**TASK TO COMPLETE:**
Give the entries below again, word for word, and leave out the images.

**Stored data entries:**
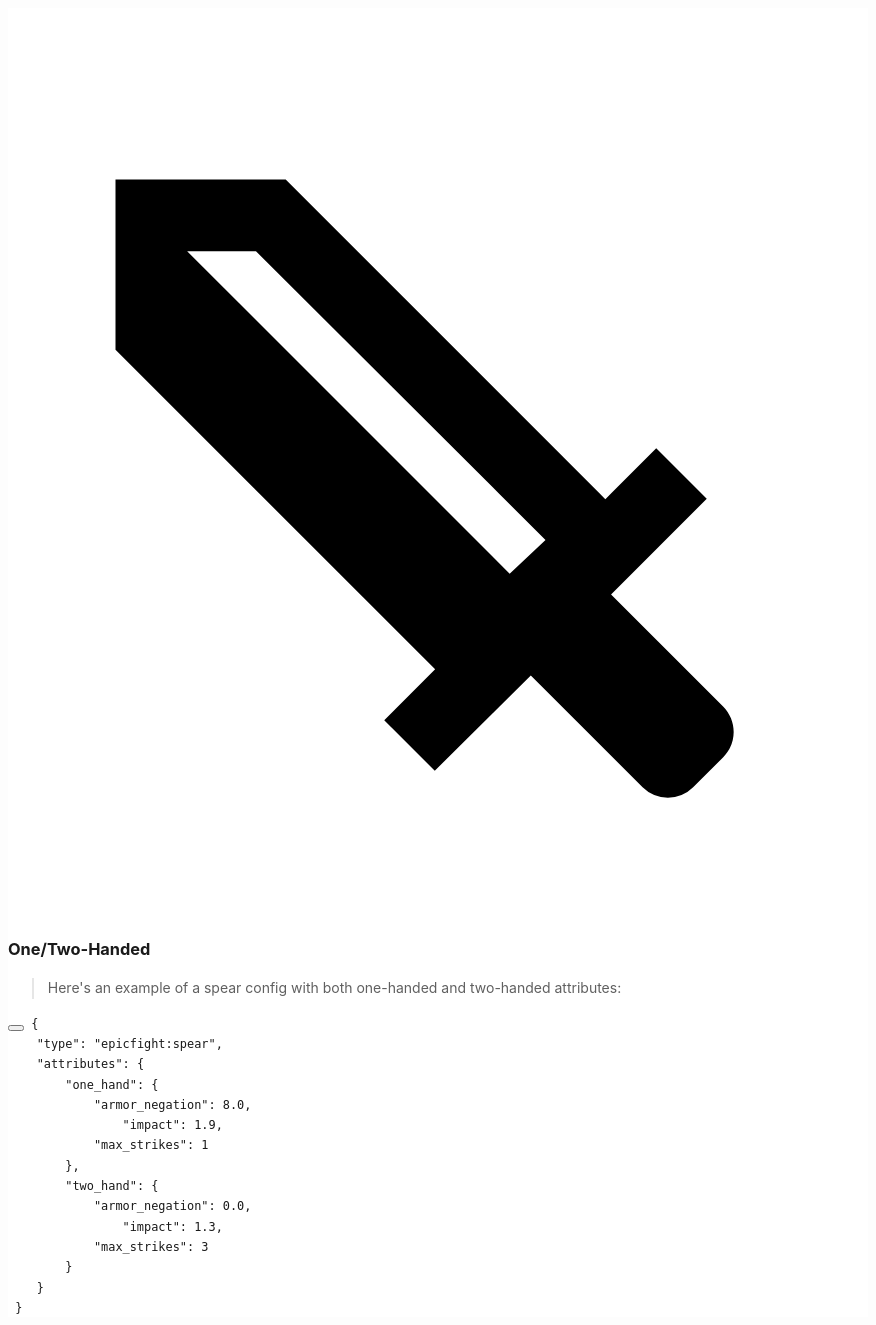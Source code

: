 <br><br>

<h3 markdown id="onetwo-handed-weapon-file">
	<span class="twemoji">
		<svg xmlns="http://www.w3.org/2000/svg" viewBox="0 0 24 24">
			<path d="M6.92 5H5l9 9 1-.94m4.96 6.06-.84.84a.996.996 0 0 1-1.41 0l-3.12-3.12-2.68 2.66-1.41-1.41 1.42-1.42L3 7.75V3h4.75l8.92 8.92 1.42-1.42 1.41 1.41-2.67 2.67 3.12 3.12c.4.4.4 1.03.01 1.42Z"></path>
		</svg>
	</span> 
	One/Two-Handed
</h3>

<blockquote>Here's an example of a spear config with both one-handed and two-handed attributes:</blockquote>
 
<div class="language-json highlight"><pre id="__code_2"><span></span><button class="md-clipboard md-icon" title="Copy to clipboard" data-clipboard-target="#__code_2 > code"></button><code><span id="__span-2-1"><a id="__codelineno-2-1" name="__codelineno-2-1" href="#__codelineno-2-1"></a><span class="w"> </span><span class="p">{</span>
</span><span id="__span-2-2"><a id="__codelineno-2-2" name="__codelineno-2-2" href="#__codelineno-2-2"></a><span class="w">    </span><span class="nt">"type"</span><span class="p">:</span><span class="w"> </span><span class="s2">"epicfight:spear"</span><span class="p">,</span>
</span><span id="__span-2-3"><a id="__codelineno-2-3" name="__codelineno-2-3" href="#__codelineno-2-3"></a><span class="w">    </span><span class="nt">"attributes"</span><span class="p">:</span><span class="w"> </span><span class="p">{</span>
</span><span id="__span-2-4"><a id="__codelineno-2-4" name="__codelineno-2-4" href="#__codelineno-2-4"></a><span class="w">        </span><span class="nt">"one_hand"</span><span class="p">:</span><span class="w"> </span><span class="p">{</span>
</span><span id="__span-2-5"><a id="__codelineno-2-5" name="__codelineno-2-5" href="#__codelineno-2-5"></a><span class="w">            </span><span class="nt">"armor_negation"</span><span class="p">:</span><span class="w"> </span><span class="mf">8.0</span><span class="p">,</span>
</span><span id="__span-2-6"><a id="__codelineno-2-6" name="__codelineno-2-6" href="#__codelineno-2-6"></a><span class="w">                </span><span class="nt">"impact"</span><span class="p">:</span><span class="w"> </span><span class="mf">1.9</span><span class="p">,</span>
</span><span id="__span-2-7"><a id="__codelineno-2-7" name="__codelineno-2-7" href="#__codelineno-2-7"></a><span class="w">            </span><span class="nt">"max_strikes"</span><span class="p">:</span><span class="w"> </span><span class="mi">1</span>
</span><span id="__span-2-8"><a id="__codelineno-2-8" name="__codelineno-2-8" href="#__codelineno-2-8"></a><span class="w">        </span><span class="p">},</span>
</span><span id="__span-2-9"><a id="__codelineno-2-9" name="__codelineno-2-9" href="#__codelineno-2-9"></a><span class="w">        </span><span class="nt">"two_hand"</span><span class="p">:</span><span class="w"> </span><span class="p">{</span>
</span><span id="__span-2-10"><a id="__codelineno-2-10" name="__codelineno-2-10" href="#__codelineno-2-10"></a><span class="w">            </span><span class="nt">"armor_negation"</span><span class="p">:</span><span class="w"> </span><span class="mf">0.0</span><span class="p">,</span>
</span><span id="__span-2-11"><a id="__codelineno-2-11" name="__codelineno-2-11" href="#__codelineno-2-11"></a><span class="w">                </span><span class="nt">"impact"</span><span class="p">:</span><span class="w"> </span><span class="mf">1.3</span><span class="p">,</span>
</span><span id="__span-2-12"><a id="__codelineno-2-12" name="__codelineno-2-12" href="#__codelineno-2-12"></a><span class="w">            </span><span class="nt">"max_strikes"</span><span class="p">:</span><span class="w"> </span><span class="mi">3</span>
</span><span id="__span-2-13"><a id="__codelineno-2-13" name="__codelineno-2-13" href="#__codelineno-2-13"></a><span class="w">        </span><span class="p">}</span>
</span><span id="__span-2-14"><a id="__codelineno-2-14" name="__codelineno-2-14" href="#__codelineno-2-14"></a><span class="w">    </span><span class="p">}</span>
</span><span id="__span-2-15"><a id="__codelineno-2-15" name="__codelineno-2-15" href="#__codelineno-2-15"></a><span class="w"> </span><span class="p">}</span>
</span></code></pre></div>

**RESULT OF THIS EXERCISE:**
Source code

: <br><br>

<h3 markdown id="onetwo-handed-weapon-file">
	<span class="twemoji">
		<svg xmlns="http://www.w3.org/2000/svg" viewBox="0 0 24 24">
			<path d="M6.92 5H5l9 9 1-.94m4.96 6.06-.84.84a.996.996 0 0 1-1.41 0l-3.12-3.12-2.68 2.66-1.41-1.41 1.42-1.42L3 7.75V3h4.75l8.92 8.92 1.42-1.42 1.41 1.41-2.67 2.67 3.12 3.12c.4.4.4 1.03.01 1.42Z"></path>
		</svg>
	</span> 
	One/Two-Handed
</h3>

<blockquote>Here's an example of a spear config with both one-handed and two-handed attributes:</blockquote>
 
<div class="language-json highlight"><pre id="__code_2"><span></span><button class="md-clipboard md-icon" title="Copy to clipboard" data-clipboard-target="#__code_2 > code"></button><code><span id="__span-2-1"><a id="__codelineno-2-1" name="__codelineno-2-1" href="#__codelineno-2-1"></a><span class="w"> </span><span class="p">{</span>
</span><span id="__span-2-2"><a id="__codelineno-2-2" name="__codelineno-2-2" href="#__codelineno-2-2"></a><span class="w">    </span><span class="nt">"type"</span><span class="p">:</span><span class="w"> </span><span class="s2">"epicfight:spear"</span><span class="p">,</span>
</span><span id="__span-2-3"><a id="__codelineno-2-3" name="__codelineno-2-3" href="#__codelineno-2-3"></a><span class="w">    </span><span class="nt">"attributes"</span><span class="p">:</span><span class="w"> </span><span class="p">{</span>
</span><span id="__span-2-4"><a id="__codelineno-2-4" name="__codelineno-2-4" href="#__codelineno-2-4"></a><span class="w">        </span><span class="nt">"one_hand"</span><span class="p">:</span><span class="w"> </span><span class="p">{</span>
</span><span id="__span-2-5"><a id="__codelineno-2-5" name="__codelineno-2-5" href="#__codelineno-2-5"></a><span class="w">            </span><span class="nt">"armor_negation"</span><span class="p">:</span><span class="w"> </span><span class="mf">8.0</span><span class="p">,</span>
</span><span id="__span-2-6"><a id="__codelineno-2-6" name="__codelineno-2-6" href="#__codelineno-2-6"></a><span class="w">                </span><span class="nt">"impact"</span><span class="p">:</span><span class="w"> </span><span class="mf">1.9</span><span class="p">,</span>
</span><span id="__span-2-7"><a id="__codelineno-2-7" name="__codelineno-2-7" href="#__codelineno-2-7"></a><span class="w">            </span><span class="nt">"max_strikes"</span><span class="p">:</span><span class="w"> </span><span class="mi">1</span>
</span><span id="__span-2-8"><a id="__codelineno-2-8" name="__codelineno-2-8" href="#__codelineno-2-8"></a><span class="w">        </span><span class="p">},</span>
</span><span id="__span-2-9"><a id="__codelineno-2-9" name="__codelineno-2-9" href="#__codelineno-2-9"></a><span class="w">        </span><span class="nt">"two_hand"</span><span class="p">:</span><span class="w"> </span><span class="p">{</span>
</span><span id="__span-2-10"><a id="__codelineno-2-10" name="__codelineno-2-10" href="#__codelineno-2-10"></a><span class="w">            </span><span class="nt">"armor_negation"</span><span class="p">:</span><span class="w"> </span><span class="mf">0.0</span><span class="p">,</span>
</span><span id="__span-2-11"><a id="__codelineno-2-11" name="__codelineno-2-11" href="#__codelineno-2-11"></a><span class="w">                </span><span class="nt">"impact"</span><span class="p">:</span><span class="w"> </span><span class="mf">1.3</span><span class="p">,</span>
</span><span id="__span-2-12"><a id="__codelineno-2-12" name="__codelineno-2-12" href="#__codelineno-2-12"></a><span class="w">            </span><span class="nt">"max_strikes"</span><span class="p">:</span><span class="w"> </span><span class="mi">3</span>
</span><span id="__span-2-13"><a id="__codelineno-2-13" name="__codelineno-2-13" href="#__codelineno-2-13"></a><span class="w">        </span><span class="p">}</span>
</span><span id="__span-2-14"><a id="__codelineno-2-14" name="__codelineno-2-14" href="#__codelineno-2-14"></a><span class="w">    </span><span class="p">}</span>
</span><span id="__span-2-15"><a id="__codelineno-2-15" name="__codelineno-2-15" href="#__codelineno-2-15"></a><span class="w"> </span><span class="p">}</span>
</span></code></pre></div>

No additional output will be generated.